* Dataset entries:
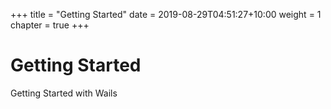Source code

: +++
title = "Getting Started"
date = 2019-08-29T04:51:27+10:00
weight = 1
chapter = true
+++

# Getting Started

Getting Started with Wails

* EXERCISE PROMPT:
Some of the data mentions "Started". Copy every line where it does.

* RESULT:
title = "Getting Started"
# Getting Started
Getting Started with Wails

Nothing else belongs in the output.